## DATASET ENTRIES
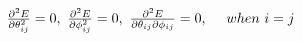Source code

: \documentclass[9pt]{report}
\begin{document}

$\pdv[2]{E}{\theta_{ij}} = 0,\ \pdv[2]{E}{\phi_{ij}} = 0,\ \pdv[2]{E}{\theta_{ij}}{\phi_{ij}} = 0,\ \ \ \ when \ i = j$
\newline
\end{document}
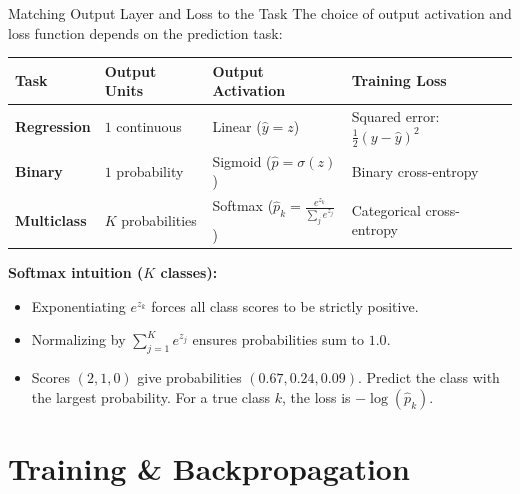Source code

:\begin{frame}{Matching Output Layer and Loss to the Task}
    \small
    The choice of output activation and loss function depends on the prediction task:
    \begin{center}
    \footnotesize
    \begin{tabular}{@{}llll@{}}
    \toprule
    Task & Output Units & Output Activation & Training Loss \\
    \midrule
    \textbf{Regression} & $1$ continuous & Linear ($\hat{y} = z$) & Squared error: $\frac{1}{2}(y - \hat{y})^2$ \\
    \textbf{Binary} & $1$ probability & Sigmoid ($\hat{p} = \sigma(z)$) & Binary cross-entropy \\
    \textbf{Multiclass} & $K$ probabilities & Softmax ($\hat{p}_k = \frac{e^{z_k}}{\sum_j e^{z_j}}$) & Categorical cross-entropy \\
    \bottomrule
    \end{tabular}
    \end{center}
    \vspace{-0.2em}
    \textbf{Softmax intuition ($K$ classes):}
    \begin{itemize}
        \item Exponentiating $e^{z_k}$ forces all class scores to be strictly positive.
        \item Normalizing by $\sum_{j=1}^K e^{z_j}$ ensures probabilities sum to $1.0$.
        \item Scores $(2,1,0)$ give probabilities $(0.67,0.24,0.09)$. Predict the class with the largest probability. For a true class $k$, the loss is $-\log(\hat p_k)$.
    \end{itemize}
\end{frame}


\section{Training \& Backpropagation}

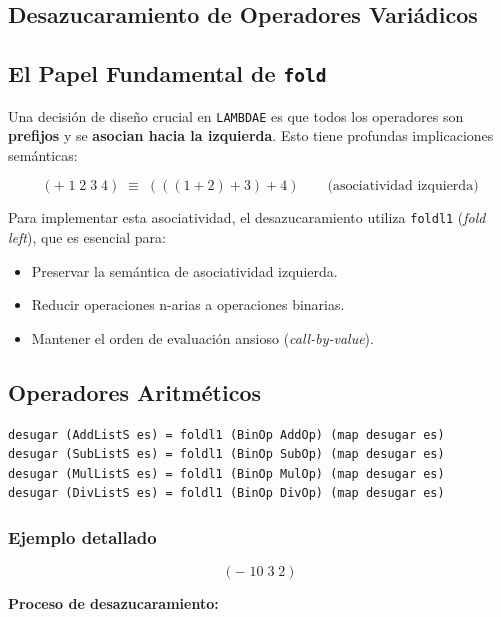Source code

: \documentclass[a4paper,12pt]{article}
\begin{document}
\begin{tcolorbox}[title= Corrección: Desugar modulo A4, breakable]
\section{Desazucaramiento de Operadores Variádicos}

\subsection{El Papel Fundamental de \texttt{fold}}

Una decisión de diseño crucial en \texttt{LAMBDAE} es que todos los operadores son
\textbf{prefijos} y se \textbf{asocian hacia la izquierda}. Esto tiene profundas implicaciones semánticas:

\[
(+\; 1\; 2\; 3\; 4) \;\equiv\; (((1 + 2) + 3) + 4)
\qquad \text{(asociatividad izquierda)}
\]

Para implementar esta asociatividad, el desazucaramiento utiliza \texttt{foldl1}
(\emph{fold left}), que es esencial para:

\begin{itemize}
    \item Preservar la semántica de asociatividad izquierda.
    \item Reducir operaciones n-arias a operaciones binarias.
    \item Mantener el orden de evaluación ansioso (\emph{call-by-value}).
\end{itemize}

\subsection{Operadores Aritméticos}

\begin{verbatim}
desugar (AddListS es) = foldl1 (BinOp AddOp) (map desugar es)
desugar (SubListS es) = foldl1 (BinOp SubOp) (map desugar es)
desugar (MulListS es) = foldl1 (BinOp MulOp) (map desugar es)
desugar (DivListS es) = foldl1 (BinOp DivOp) (map desugar es)
\end{verbatim}

\subsubsection*{Ejemplo detallado}

\[
(-\; 10\; 3\; 2)
\]

\noindent\textbf{Proceso de desazucaramiento:}


\end{tcolorbox}
\end{document}
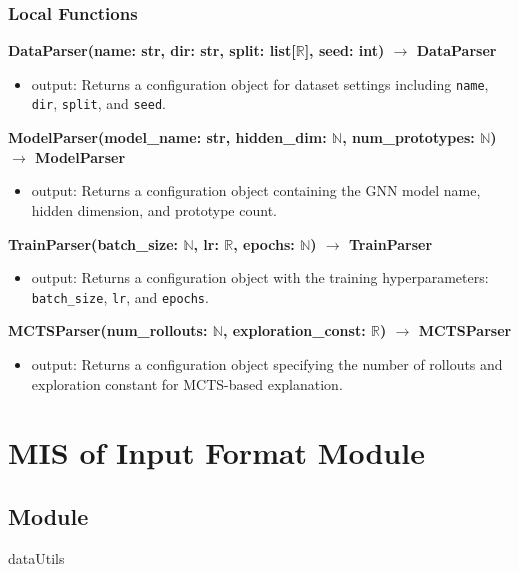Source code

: \documentclass[12pt, titlepage]{article}
\begin{document}
\subsubsection{Local Functions}

\noindent \textbf{DataParser(name: str, dir: str, split: list[\(\mathbb{R}\)], seed: int) \(\rightarrow\) DataParser}
\begin{itemize}
  \item output: Returns a configuration object for dataset settings including \texttt{name}, \texttt{dir}, \texttt{split}, and \texttt{seed}.
\end{itemize}

\noindent \textbf{ModelParser(model\_name: str, hidden\_dim: \(\mathbb{N}\), num\_prototypes: \(\mathbb{N}\)) \(\rightarrow\) ModelParser}
\begin{itemize}
  \item output: Returns a configuration object containing the GNN model name, hidden dimension, and prototype count.
\end{itemize}

\noindent \textbf{TrainParser(batch\_size: \(\mathbb{N}\), lr: \(\mathbb{R}\), epochs: \(\mathbb{N}\)) \(\rightarrow\) TrainParser}
\begin{itemize}
  \item output: Returns a configuration object with the training hyperparameters: \texttt{batch\_size}, \texttt{lr}, and \texttt{epochs}.
\end{itemize}

\noindent \textbf{MCTSParser(num\_rollouts: \(\mathbb{N}\), exploration\_const: \(\mathbb{R}\)) \(\rightarrow\) MCTSParser}
\begin{itemize}
  \item output: Returns a configuration object specifying the number of rollouts and exploration constant for MCTS-based explanation.
\end{itemize}

\vspace{0.5em}






\newpage



\section{MIS of Input Format Module} \label{InputFormat}

\subsection{Module}
dataUtils
\end{document}
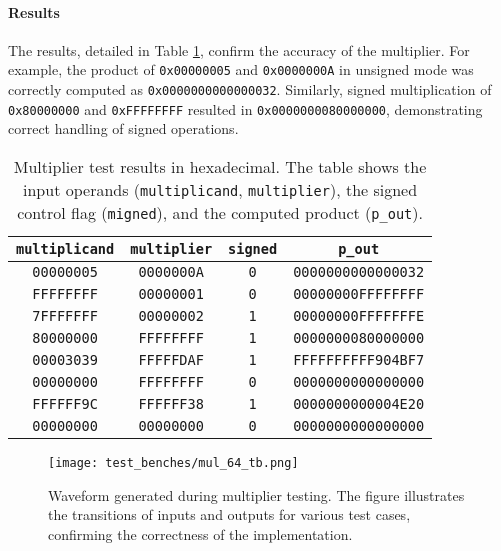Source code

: \documentclass[12pt]{article}
\begin{document}
\paragraph{Results}
The results, detailed in Table \ref{tab:multiplier_results}, confirm the accuracy of the multiplier. For example, the product of \texttt{0x00000005} and \texttt{0x0000000A} in unsigned mode was correctly computed as \texttt{0x0000000000000032}. Similarly, signed multiplication of \texttt{0x80000000} and \texttt{0xFFFFFFFF} resulted in \texttt{0x0000000080000000}, demonstrating correct handling of signed operations.

\begin{table}[ht!]
    \centering
    \renewcommand{\arraystretch}{1.1}
    \setlength{\tabcolsep}{4pt}
    \begin{tabular}{|c|c|c|c|}
        \hline
        \textbf{\texttt{multiplicand}} & \textbf{\texttt{multiplier}} & \textbf{\texttt{signed}} & \textbf{\texttt{p\_out}} \\
        \hline
        \texttt{00000005} & \texttt{0000000A} & \texttt{0} & \texttt{0000000000000032} \\
        \texttt{FFFFFFFF} & \texttt{00000001} & \texttt{0} & \texttt{00000000FFFFFFFF} \\
        \texttt{7FFFFFFF} & \texttt{00000002} & \texttt{1} & \texttt{00000000FFFFFFFE} \\
        \texttt{80000000} & \texttt{FFFFFFFF} & \texttt{1} & \texttt{0000000080000000} \\
        \texttt{00003039} & \texttt{FFFFFDAF} & \texttt{1} & \texttt{FFFFFFFFFF904BF7} \\
        \texttt{00000000} & \texttt{FFFFFFFF} & \texttt{0} & \texttt{0000000000000000} \\
        \texttt{FFFFFF9C} & \texttt{FFFFFF38} & \texttt{1} & \texttt{0000000000004E20} \\
        \texttt{00000000} & \texttt{00000000} & \texttt{0} & \texttt{0000000000000000} \\
        \hline
    \end{tabular}
    \caption{Multiplier test results in hexadecimal. The table shows the input operands (\texttt{multiplicand}, \texttt{multiplier}), the signed control flag (\texttt{migned}), and the computed product (\texttt{p\_out}).}
    \label{tab:multiplier_results}
\end{table}

\begin{figure}[ht!]
    \centering
    \texttt{[image: test\_benches/mul\_64\_tb.png]}
    \caption{Waveform generated during multiplier testing. The figure illustrates the transitions of inputs and outputs for various test cases, confirming the correctness of the implementation.}
    \label{fig:multiplier_waveform}
\end{figure}
\end{document}
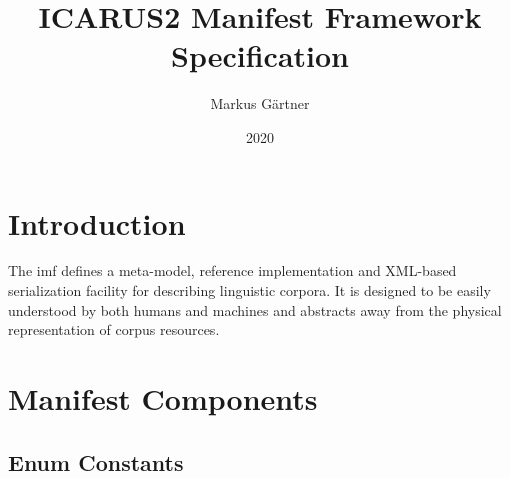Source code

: \documentclass[11pt,a4paper]{report}
\title{ICARUS2 Manifest Framework Specification}
\author{Markus Gärtner}
\date{2020}
\begin{document}
\maketitle

\tableofcontents

\listoffigures

\listoftables

\listoftodos

\newpage

\chapter*{Introduction}
\label{chap:intro}

The \ac{imf} defines a meta-model, reference implementation and XML-based serialization facility for describing linguistic corpora.
It is designed to be easily understood by both humans and machines and abstracts away from the physical representation of corpus resources.

\chapter{Manifest Components}
\label{chap:components}


\section{Enum Constants}
\label{sec:enums}
\end{document}
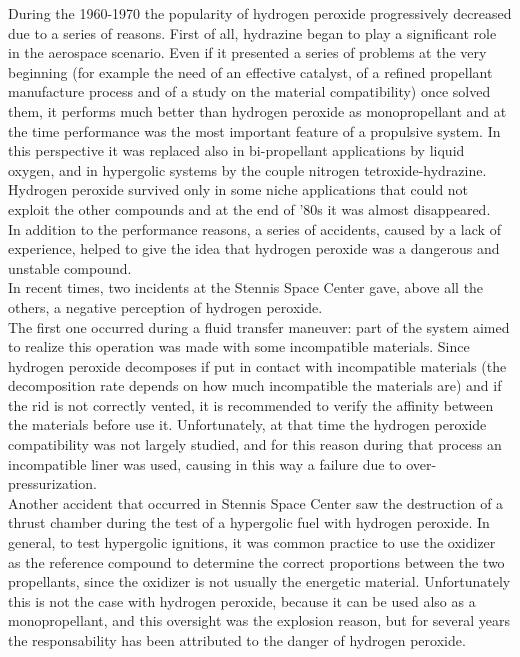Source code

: \documentclass[a4paper]{report}
\begin{document}
During the 1960-1970 the popularity of hydrogen peroxide progressively decreased due to a series of reasons. First of all, hydrazine began to play a significant role in the aerospace scenario. Even if it presented a series of problems at the very beginning (for example the need of an effective catalyst, of a refined propellant manufacture process and of a study on the material compatibility) once solved them, it performs much better than hydrogen peroxide as monopropellant and at the time performance was the most important feature of a propulsive system. In this perspective it was replaced also in bi-propellant applications by liquid oxygen, and in hypergolic systems by the couple nitrogen tetroxide-hydrazine. Hydrogen peroxide survived only in some niche applications that could not exploit the other compounds and at the end of '80s it was almost disappeared. \\ 
In addition to the performance reasons, a series of accidents, caused by a lack of experience, helped to give the idea that hydrogen peroxide was a dangerous and unstable compound.\\
In recent times, two incidents at the Stennis Space Center gave, above all the others, a negative perception of hydrogen peroxide. \\
The first one occurred during a fluid transfer maneuver: part of the system aimed to realize this operation was made with some incompatible materials. Since hydrogen peroxide decomposes if put in contact with incompatible materials (the decomposition rate depends on how much incompatible the materials are) and if the rid is not correctly vented, it is recommended to verify the affinity between the materials before use it. Unfortunately, at that time the hydrogen peroxide compatibility was not largely studied, and for this reason during that process an incompatible liner was used, causing in this way a failure due to over-pressurization. \\
Another accident that occurred in Stennis Space Center saw the destruction of a thrust chamber during the test of a hypergolic fuel with hydrogen peroxide. In general, to test hypergolic ignitions, it was common practice to use the oxidizer as the reference compound to determine the correct proportions between the two propellants, since the oxidizer is not usually the energetic material. Unfortunately this is not the case with hydrogen peroxide, because it can be used also as a monopropellant, and this oversight was the explosion reason, but for several years the responsability has been attributed to the danger of hydrogen peroxide. \\
\end{document}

## ASSIGNED TASK
Work out how many lines of the material contain the word "Softmax" and answer with that number only.

## ANSWER FOR THE TASK
2